If the conduct required to be proven in (b) and (c) of this subsection was found by a judge or jury in a prior trial under this chapter, it shall not be necessary to prove such conduct again.
If less restrictive alternative treatment is sought, the petition shall set forth any recommendations for less restrictive alternative treatment services.
(5) A new petition for involuntary treatment filed under subsection (4) of this section shall be filed and heard in the superior court of the county of the facility which is filing the new petition for involuntary treatment unless good cause is shown for a change of venue. The cost of the proceedings shall be borne by the state.
(6)(a) The hearing shall be held as provided in RCW 71.05.310, and if the court or jury finds that the grounds for additional confinement as set forth in this section are present, the court may order the committed person returned for an additional period of treatment not to exceed one hundred eighty days from the date of judgment, except as provided in subsection (7) of this section. If the court's order is based solely on the grounds identified in subsection (4)(e) of this section, the court may enter an order for less restrictive alternative treatment not to exceed one hundred eighty days from the date of judgment, and may not enter an order for inpatient treatment. An order for less restrictive alternative treatment must name the mental health service provider responsible for identifying the services the person will receive in accordance with RCW 71.05.585, and must include a requirement that the person cooperate with the services planned by the mental health service provider.

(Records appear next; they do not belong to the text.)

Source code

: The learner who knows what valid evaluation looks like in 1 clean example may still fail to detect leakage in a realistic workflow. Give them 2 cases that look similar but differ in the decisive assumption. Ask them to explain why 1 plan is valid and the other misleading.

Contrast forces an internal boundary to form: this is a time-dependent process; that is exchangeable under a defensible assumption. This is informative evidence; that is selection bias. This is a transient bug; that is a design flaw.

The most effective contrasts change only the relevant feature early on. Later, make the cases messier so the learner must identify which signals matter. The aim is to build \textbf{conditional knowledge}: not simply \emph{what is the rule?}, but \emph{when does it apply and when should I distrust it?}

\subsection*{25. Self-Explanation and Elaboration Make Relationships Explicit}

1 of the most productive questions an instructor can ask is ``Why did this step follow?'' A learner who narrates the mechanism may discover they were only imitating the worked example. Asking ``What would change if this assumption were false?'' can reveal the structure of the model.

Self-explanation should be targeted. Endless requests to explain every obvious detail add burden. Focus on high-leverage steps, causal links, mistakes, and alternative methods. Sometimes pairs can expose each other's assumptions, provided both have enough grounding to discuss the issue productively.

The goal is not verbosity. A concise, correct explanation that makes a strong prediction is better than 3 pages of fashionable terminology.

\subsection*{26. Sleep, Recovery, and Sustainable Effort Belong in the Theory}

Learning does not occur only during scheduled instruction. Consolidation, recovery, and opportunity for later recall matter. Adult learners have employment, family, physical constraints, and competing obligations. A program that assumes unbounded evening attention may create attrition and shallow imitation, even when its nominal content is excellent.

(b) At the end of the one hundred eighty day period of commitment, or one-year period of commitment if subsection (7) of this section applies, the committed person shall be released unless a petition for an additional one hundred eighty day period of continued treatment is filed and heard in the same manner as provided in this section. Successive one hundred eighty day commitments are permissible on the same grounds and pursuant to the same procedures as the original one hundred eighty day commitment.
(7) An order for less restrictive treatment entered under subsection (6) of this section may be for up to one year when the person's previous commitment term was for intensive inpatient treatment in a state hospital.
(8) No person committed as provided in this section may be detained unless a valid order of commitment is in effect. No order of commitment can exceed one hundred eighty days in length except as provided in subsection (7) of this section.
NEW SECTION.  Sec. 206.  The department of social and health services shall confer with the department of health and hospitals licensed under chapters 70.41 and 71.12 RCW to review laws and regulations and identify changes that may be necessary to address care delivery and cost-effective treatment for adults on ninety or one hundred eighty day commitment orders which may be different than the requirements for short-term psychiatric hospitalization. The department of social and health services shall report its findings to the select committee on quality improvement in state hospitals by November 1, 2018.
NEW SECTION.  Sec. 207.  Section 205 of this act takes effect July 1, 2026.
NEW SECTION.  Sec. 208.  Section 204 of this act expires July 1, 2026.